Olaf: I should like that awfully, uncle; and then perhaps I might meet Uncle Johan and Aunt Lona.
Hilmar: Hm!--Rubbish.
Mrs.Bernick: You can go down into the garden again now, Olaf.
Olaf: Mother, may I go out into the street too?
Mrs.Bernick: Yes, but not too far, mind.
(OLAF runs down into the garden and out through the gate in the fence.)
Rorlund: You ought not to put such fancies into the child's head, Mr.
Tonnesen.
Hilmar: No, of course he is destined to be a miserable stay-at-home, like so many others.
Rorlund: But why do you not take a trip over there yourself?
Hilmar: I? With my wretched health? Of course I get no consideration on that account. But putting that out of the question, you forget that one has certain obligations to perform towards the community of which one forms a part. There must be some one here to hold aloft the banner of the Ideal.--Ugh, there he is shouting again !
The Ladies: Who is shouting?
Hilmar: I am sure I don't know. They are raising their voices so loud in there that it gets on my nerves.

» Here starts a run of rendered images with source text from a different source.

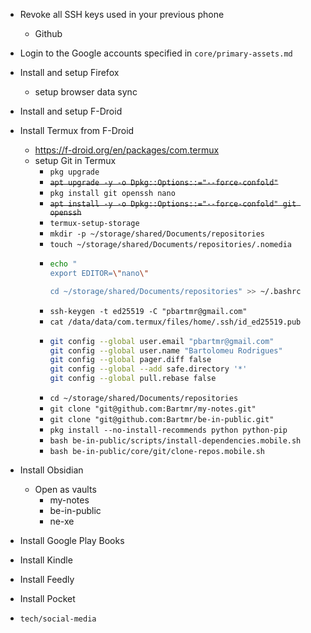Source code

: - Revoke all SSH keys used in your previous phone
  - Github

- Login to the Google accounts specified in `core/primary-assets.md`
- Install and setup Firefox
  - setup browser data sync
- Install and setup F-Droid
- Install Termux from F-Droid
  - https://f-droid.org/en/packages/com.termux
  - setup Git in Termux
    - `pkg upgrade`
    - ~~`apt upgrade -y -o Dpkg::Options::="--force-confold"`~~
    - `pkg install git openssh nano`
    - ~~`apt install -y -o Dpkg::Options::="--force-confold" git openssh`~~
    - `termux-setup-storage`
    - `mkdir -p ~/storage/shared/Documents/repositories`
    - `touch ~/storage/shared/Documents/repositories/.nomedia`
    - 
      ```bash
      echo "
      export EDITOR=\"nano\"

      cd ~/storage/shared/Documents/repositories" >> ~/.bashrc
      ```
    - `ssh-keygen -t ed25519 -C "pbartmr@gmail.com"`
    - `cat /data/data/com.termux/files/home/.ssh/id_ed25519.pub`
    - 
      ```bash
      git config --global user.email "pbartmr@gmail.com"
      git config --global user.name "Bartolomeu Rodrigues"
      git config --global pager.diff false
      git config --global --add safe.directory '*'
      git config --global pull.rebase false
      ```
    - `cd ~/storage/shared/Documents/repositories`
    - `git clone "git@github.com:Bartmr/my-notes.git"`
    - `git clone "git@github.com:Bartmr/be-in-public.git"`
    - `pkg install --no-install-recommends python python-pip`
    - `bash be-in-public/scripts/install-dependencies.mobile.sh`
    - `bash be-in-public/core/git/clone-repos.mobile.sh`
- Install Obsidian
  - Open as vaults
    - my-notes
    - be-in-public
    - ne-xe
- Install Google Play Books
- Install Kindle
- Install Feedly
- Install Pocket
- `tech/social-media`

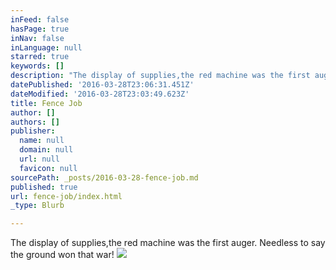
 ```yaml
---
inFeed: false
hasPage: true
inNav: false
inLanguage: null
starred: true
keywords: []
description: "The display of supplies,the red machine was the first auger. Needless to say the ground won that war!\_"
datePublished: '2016-03-28T23:06:31.451Z'
dateModified: '2016-03-28T23:03:49.623Z'
title: Fence Job
author: []
authors: []
publisher:
  name: null
  domain: null
  url: null
  favicon: null
sourcePath: _posts/2016-03-28-fence-job.md
published: true
url: fence-job/index.html
_type: Blurb

---
```

The display of supplies,the red machine was the first auger. Needless to say the ground won that war! ![](https://the-grid-user-content.s3-us-west-2.amazonaws.com/7ac4db6a-7b69-4388-92b7-f688b0ab18c9.jpg)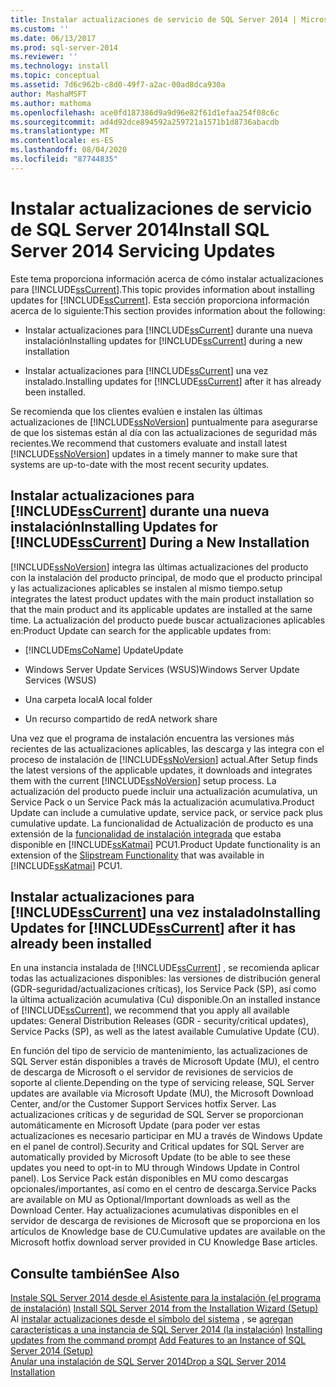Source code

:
 ```yaml
---
title: Instalar actualizaciones de servicio de SQL Server 2014 | Microsoft Docs
ms.custom: ''
ms.date: 06/13/2017
ms.prod: sql-server-2014
ms.reviewer: ''
ms.technology: install
ms.topic: conceptual
ms.assetid: 7d6c962b-c8d0-49f7-a2ac-00ad8dca930a
author: MashaMSFT
ms.author: mathoma
ms.openlocfilehash: ace0fd187386d9a9d96e82f61d1efaa254f08c6c
ms.sourcegitcommit: ad4d92dce894592a259721a1571b1d8736abacdb
ms.translationtype: MT
ms.contentlocale: es-ES
ms.lasthandoff: 08/04/2020
ms.locfileid: "87744835"
---
```

# <a name="install-sql-server-2014-servicing-updates"></a><span data-ttu-id="12cca-102">Instalar actualizaciones de servicio de SQL Server 2014</span><span class="sxs-lookup"><span data-stu-id="12cca-102">Install SQL Server 2014 Servicing Updates</span></span>
  <span data-ttu-id="12cca-103">Este tema proporciona información acerca de cómo instalar actualizaciones para [!INCLUDE[ssCurrent](../../includes/sscurrent-md.md)].</span><span class="sxs-lookup"><span data-stu-id="12cca-103">This topic provides information about installing updates for [!INCLUDE[ssCurrent](../../includes/sscurrent-md.md)].</span></span> <span data-ttu-id="12cca-104">Esta sección proporciona información acerca de lo siguiente:</span><span class="sxs-lookup"><span data-stu-id="12cca-104">This section provides information about the following:</span></span>  
  
-   <span data-ttu-id="12cca-105">Instalar actualizaciones para [!INCLUDE[ssCurrent](../../includes/sscurrent-md.md)] durante una nueva instalación</span><span class="sxs-lookup"><span data-stu-id="12cca-105">Installing updates for [!INCLUDE[ssCurrent](../../includes/sscurrent-md.md)] during a new installation</span></span>  
  
-   <span data-ttu-id="12cca-106">Instalar actualizaciones para [!INCLUDE[ssCurrent](../../includes/sscurrent-md.md)] una vez instalado.</span><span class="sxs-lookup"><span data-stu-id="12cca-106">Installing updates for [!INCLUDE[ssCurrent](../../includes/sscurrent-md.md)] after it has already been installed.</span></span>  
  
 <span data-ttu-id="12cca-107">Se recomienda que los clientes evalúen e instalen las últimas actualizaciones de [!INCLUDE[ssNoVersion](../../includes/ssnoversion-md.md)] puntualmente para asegurarse de que los sistemas están al día con las actualizaciones de seguridad más recientes.</span><span class="sxs-lookup"><span data-stu-id="12cca-107">We recommend that customers evaluate and install latest [!INCLUDE[ssNoVersion](../../includes/ssnoversion-md.md)] updates in a timely manner to make sure that systems are up-to-date with the most recent security updates.</span></span>  
  
## <a name="installing-updates-for-sscurrent-during-a-new-installation"></a><span data-ttu-id="12cca-108">Instalar actualizaciones para [!INCLUDE[ssCurrent](../../includes/sscurrent-md.md)] durante una nueva instalación</span><span class="sxs-lookup"><span data-stu-id="12cca-108">Installing Updates for [!INCLUDE[ssCurrent](../../includes/sscurrent-md.md)] During a New Installation</span></span>  
 [!INCLUDE[ssNoVersion](../../includes/ssnoversion-md.md)] <span data-ttu-id="12cca-109">integra las últimas actualizaciones del producto con la instalación del producto principal, de modo que el producto principal y las actualizaciones aplicables se instalen al mismo tiempo.</span><span class="sxs-lookup"><span data-stu-id="12cca-109">setup integrates the latest product updates with the main product installation so that the main product and its applicable updates are installed at the same time.</span></span> <span data-ttu-id="12cca-110">La actualización del producto puede buscar actualizaciones aplicables en:</span><span class="sxs-lookup"><span data-stu-id="12cca-110">Product Update can search for the applicable updates from:</span></span>  
  
-   [!INCLUDE[msCoName](../../includes/msconame-md.md)] <span data-ttu-id="12cca-111">Update</span><span class="sxs-lookup"><span data-stu-id="12cca-111">Update</span></span>  
  
-   <span data-ttu-id="12cca-112">Windows Server Update Services (WSUS)</span><span class="sxs-lookup"><span data-stu-id="12cca-112">Windows Server Update Services (WSUS)</span></span>  
  
-   <span data-ttu-id="12cca-113">Una carpeta local</span><span class="sxs-lookup"><span data-stu-id="12cca-113">A local folder</span></span>  
  
-   <span data-ttu-id="12cca-114">Un recurso compartido de red</span><span class="sxs-lookup"><span data-stu-id="12cca-114">A network share</span></span>  
  
 <span data-ttu-id="12cca-115">Una vez que el programa de instalación encuentra las versiones más recientes de las actualizaciones aplicables, las descarga y las integra con el proceso de instalación de [!INCLUDE[ssNoVersion](../../includes/ssnoversion-md.md)] actual.</span><span class="sxs-lookup"><span data-stu-id="12cca-115">After Setup finds the latest versions of the applicable updates, it downloads and integrates them with the current [!INCLUDE[ssNoVersion](../../includes/ssnoversion-md.md)] setup process.</span></span> <span data-ttu-id="12cca-116">La actualización del producto puede incluir una actualización acumulativa, un Service Pack o un Service Pack más la actualización acumulativa.</span><span class="sxs-lookup"><span data-stu-id="12cca-116">Product Update can include a cumulative update, service pack, or service pack plus cumulative update.</span></span> <span data-ttu-id="12cca-117">La funcionalidad de Actualización de producto es una extensión de la [funcionalidad de instalación integrada](https://go.microsoft.com/fwlink/?LinkId=219945) que estaba disponible en [!INCLUDE[ssKatmai](../../includes/sskatmai-md.md)] PCU1.</span><span class="sxs-lookup"><span data-stu-id="12cca-117">Product Update functionality is an extension of the [Slipstream Functionality](https://go.microsoft.com/fwlink/?LinkId=219945) that was available in [!INCLUDE[ssKatmai](../../includes/sskatmai-md.md)] PCU1.</span></span>  
  
## <a name="installing-updates-for-sscurrent-after-it-has-already-been-installed"></a><span data-ttu-id="12cca-118">Instalar actualizaciones para [!INCLUDE[ssCurrent](../../includes/sscurrent-md.md)] una vez instalado</span><span class="sxs-lookup"><span data-stu-id="12cca-118">Installing Updates for [!INCLUDE[ssCurrent](../../includes/sscurrent-md.md)] after it has already been installed</span></span>  
 <span data-ttu-id="12cca-119">En una instancia instalada de [!INCLUDE[ssCurrent](../../includes/sscurrent-md.md)] , se recomienda aplicar todas las actualizaciones disponibles: las versiones de distribución general (GDR-seguridad/actualizaciones críticas), los Service Pack (SP), así como la última actualización acumulativa (Cu) disponible.</span><span class="sxs-lookup"><span data-stu-id="12cca-119">On an installed instance of [!INCLUDE[ssCurrent](../../includes/sscurrent-md.md)], we recommend that you apply all available updates: General Distribution Releases (GDR - security/critical updates), Service Packs (SP), as well as the latest available Cumulative Update (CU).</span></span>  
  
 <span data-ttu-id="12cca-120">En función del tipo de servicio de mantenimiento, las actualizaciones de SQL Server están disponibles a través de Microsoft Update (MU), el centro de descarga de Microsoft o el servidor de revisiones de servicios de soporte al cliente.</span><span class="sxs-lookup"><span data-stu-id="12cca-120">Depending on the type of servicing release, SQL Server updates are available via Microsoft Update (MU), the Microsoft Download Center, and/or the Customer Support Services hotfix Server.</span></span> <span data-ttu-id="12cca-121">Las actualizaciones críticas y de seguridad de SQL Server se proporcionan automáticamente en Microsoft Update (para poder ver estas actualizaciones es necesario participar en MU a través de Windows Update en el panel de control).</span><span class="sxs-lookup"><span data-stu-id="12cca-121">Security and Critical updates for SQL Server are automatically provided by Microsoft Update (to be able to see these updates you need to opt-in to MU through Windows Update in Control panel).</span></span> <span data-ttu-id="12cca-122">Los Service Pack están disponibles en MU como descargas opcionales/importantes, así como en el centro de descarga.</span><span class="sxs-lookup"><span data-stu-id="12cca-122">Service Packs are available on MU as Optional/Important downloads as well as the Download Center.</span></span> <span data-ttu-id="12cca-123">Hay actualizaciones acumulativas disponibles en el servidor de descarga de revisiones de Microsoft que se proporciona en los artículos de Knowledge base de CU.</span><span class="sxs-lookup"><span data-stu-id="12cca-123">Cumulative updates are available on the Microsoft hotfix download server provided in CU Knowledge Base articles.</span></span>  
  
## <a name="see-also"></a><span data-ttu-id="12cca-124">Consulte también</span><span class="sxs-lookup"><span data-stu-id="12cca-124">See Also</span></span>  
 <span data-ttu-id="12cca-125">[Instale SQL Server 2014 desde el Asistente para la instalación &#40;el programa de instalación&#41;](install-sql-server-from-the-installation-wizard-setup.md) </span><span class="sxs-lookup"><span data-stu-id="12cca-125">[Install SQL Server 2014 from the Installation Wizard &#40;Setup&#41;](install-sql-server-from-the-installation-wizard-setup.md) </span></span>  
 <span data-ttu-id="12cca-126">Al [instalar actualizaciones desde el símbolo del sistema](installing-updates-from-the-command-prompt.md) , se [agregan características a una instancia de SQL Server 2014 &#40;la instalación&#41;](add-features-to-an-instance-of-sql-server-setup.md) </span><span class="sxs-lookup"><span data-stu-id="12cca-126">[Installing updates from the command prompt](installing-updates-from-the-command-prompt.md) [Add Features to an Instance of SQL Server 2014 &#40;Setup&#41;](add-features-to-an-instance-of-sql-server-setup.md) </span></span>  
 [<span data-ttu-id="12cca-127">Anular una instalación de SQL Server 2014</span><span class="sxs-lookup"><span data-stu-id="12cca-127">Drop a SQL Server 2014 Installation</span></span>](repair-a-failed-sql-server-installation.md)  
  
  

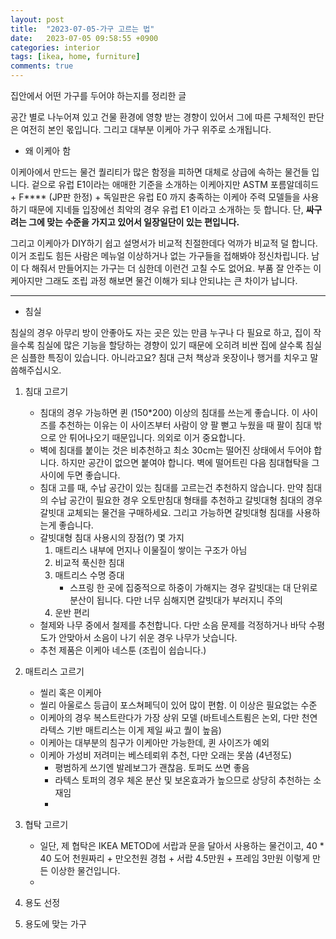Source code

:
 ```yaml
---
layout: post
title:  "2023-07-05-가구 고르는 법"
date:   2023-07-05 09:58:55 +0900
categories: interior
tags: [ikea, home, furniture]
comments: true
---
```

집안에서 어떤 가구를 두어야 하는지를 정리한 글

공간 별로 나누어져 있고 건물 환경에 영향 받는 경향이 있어서 그에 따른 구체적인 판단은 여전히 본인 몫입니다.
그리고 대부분 이케아 가구 위주로 소개됩니다.

* 왜 이케아 함

이케아에서 만드는 물건 퀄리티가 많은 함정을 피하면 대체로 상급에 속하는 물건들 입니다. 겉으로 유럽 E1이라는 애매한 기준을 소개하는 이케아지만 ASTM 포름알데히드 + F**** (JP판 한정) + 독일판은 유럽 E0 까지 충족하는 이케아 주력 모델들을 사용하기 때문에 지네들 입장에선 최악의 경우 유럽 E1 이라고 소개하는 듯 합니다. 단, ____싸구려는 그에 맞는 수준을 가지고 있어서 일장일단이 있는 편입니다.____

그리고 이케아가 DIY하기 쉽고 설명서가 비교적 친절한데다 억까가 비교적 덜 합니다. 이거 조립도 힘든 사람은 메뉴얼 이상하거나 없는 가구들을 접해봐야 정신차립니다. 남이 다 해줘서 만들어지는 가구는 더 심한데 이런건 고칠 수도 없어요. 부품 잘 안주는 이케아지만 그래도 조립 과정 해보면 물건 이해가 되냐 안되냐는 큰 차이가 납니다. 



---

* 침실

침실의 경우 아무리 방이 안좋아도 자는 곳은 있는 만큼 누구나 다 필요로 하고, 집이 작을수록 침실에 많은 기능을 할당하는 경향이 있기 때문에 오히려 비싼 집에 살수록 침실은 심플한 특징이 있습니다. 아니라고요? 침대 근처 책상과 옷장이나 행거를 치우고 말씀해주십시오.

1. 침대 고르기
   * 침대의 경우 가능하면 퀸 (150*200) 이상의 침대를 쓰는게 좋습니다. 이 사이즈를 추천하는 이유는 이 사이즈부터 사람이 양 팔 뻗고 누웠을 때 팔이 침대 밖으로 안 튀어나오기 때문입니다. 의외로 이거 중요합니다.
   * 벽에 침대를 붙이는 것은 비추천하고 최소 30cm는 떨어진 상태에서 두어야 합니다. 하지만 공간이 없으면 붙여야 합니다. 벽에 떨어트린 다음 침대협탁을 그 사이에 두면 좋습니다.
   * 침대 고를 때, 수납 공간이 있는 침대를 고르는건 추천하지 않습니다. 만약 침대의 수납 공간이 필요한 경우 오토만침대 형태를 추천하고 갈빗대형 침대의 경우 갈빗대 교체되는 물건을 구매하세요. 그리고 가능하면 갈빗대형 침대를 사용하는게 좋습니다.
   * 갈빗대형 침대 사용시의 장점(?) 몇 가지
     1. 매트리스 내부에 먼지나 이물질이 쌓이는 구조가 아님
     2. 비교적 푹신한 침대
     3. 매트리스 수명 증대
        * 스프링 한 곳에 집중적으로 하중이 가해지는 경우 갈빗대는 대 단위로 분산이 됩니다. 다만 너무 심해지면 갈빗대가 부러지니 주의
     4. 운반 편리
   * 철제와 나무 중에서 철제를 추천합니다. 다만 소음 문제를 걱정하거나 바닥 수평도가 안맞아서 소음이 나기 쉬운 경우 나무가 낫습니다.
   * 추천 제품은 이케아 네스툰 (조립이 쉽습니다.)
2. 매트리스 고르기
   * 씰리 혹은 이케아
   * 씰리 아울로스 등급이 포스쳐페딕이 있어 많이 편함. 이 이상은 필요없는 수준
   * 이케아의 경우 복스트란다가 가장 상위 모델 (바트네스트룀은 논외, 다만 천연 라텍스 기반 매트리스는 이게 제일 싸고 퀄이 높음)
   * 이케아는 대부분의 침구가 이케아만 가능한데, 퀸 사이즈가 예외
   * 이케아 가성비 저려미는 베스테뢰위 추천, 다만 오래는 못씀 (4년정도)
     * 평범하게 쓰기엔 발레보그가 괜찮음. 토퍼도 쓰면 좋음
     * 라텍스 토퍼의 경우 체온 분산 및 보온효과가 높으므로 상당히 추천하는 소재임
     *
3. 협탁 고르기
   * 일단, 제 협탁은 IKEA METOD에 서랍과 문을 달아서 사용하는 물건이고, 40 * 40 도어 천원짜리 + 만오천원 경첩 + 서랍 4.5만원 + 프레임 3만원 이렇게 만든 이상한 물건입니다. 
   * 

4. 용도 선정
5. 용도에 맞는 가구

Mrs.Bernick: I expect it is my husband, Mr. Tonnesen. But you must remember he is so accustomed to addressing large audiences.
Rorlund: I should not call the others low-voiced, either.
Hilmar: Good Lord, no!--not on any question that touches their pockets. Everything here ends in these petty material considerations.
Ugh!
Mrs.Bernick: Anyway, that is a better state of things than it used to be when everything ended in mere frivolity.
Mrs.Lynge: Things really used to be as bad as that here?
Mrs.Rummel: Indeed they were, Mrs. Lynge. You may think yourself lucky that you did not live here then.
Mrs.Holt: Yes, times have changed, and no mistake, when I look back to the days when I was a girl.
Mrs. Rummel: Oh, you need not look back more than fourteen or fifteen years. God forgive us, what a life we led! There used to be a Dancing Society and a Musical Society--Mrs.Bernick: And the Dramatic Club. I remember it very well.
Mrs.Rummel: Yes, that was where your play was performed, Mr. Tonnesen.
Hilmar (from the back of the room): What, what?
Rorlund: A play by Mr. Tonnesen?
Mrs.Rummel: Yes, it was long before you came here, Mr. Rorlund. And it was only performed once.
Mrs.Lynge: Was that not the play in which you told me you took the part of a young man's sweetheart, Mrs. Rummel?
Mrs.Rummel (glancing towards RORLUND): I? I really cannot remember, Mrs.Lynge. But I remember well all the riotous gaiety that used to go on.
Mrs.Holt: Yes, there were houses I could name in which two large dinner-parties were given in one week.
Mrs.Lynge: And surely I have heard that a touring theatrical company came here, too?
Mrs.Rummel: Yes, that was the worst thing of the lot.
Mrs.Holt (uneasily): Ahem!
Mrs.Rummel: Did you say a theatrical company? No, I don't remember that at all.
Mrs.Lynge: Oh yes, and I have been told they played all sorts of mad pranks. What is really the truth of those stories?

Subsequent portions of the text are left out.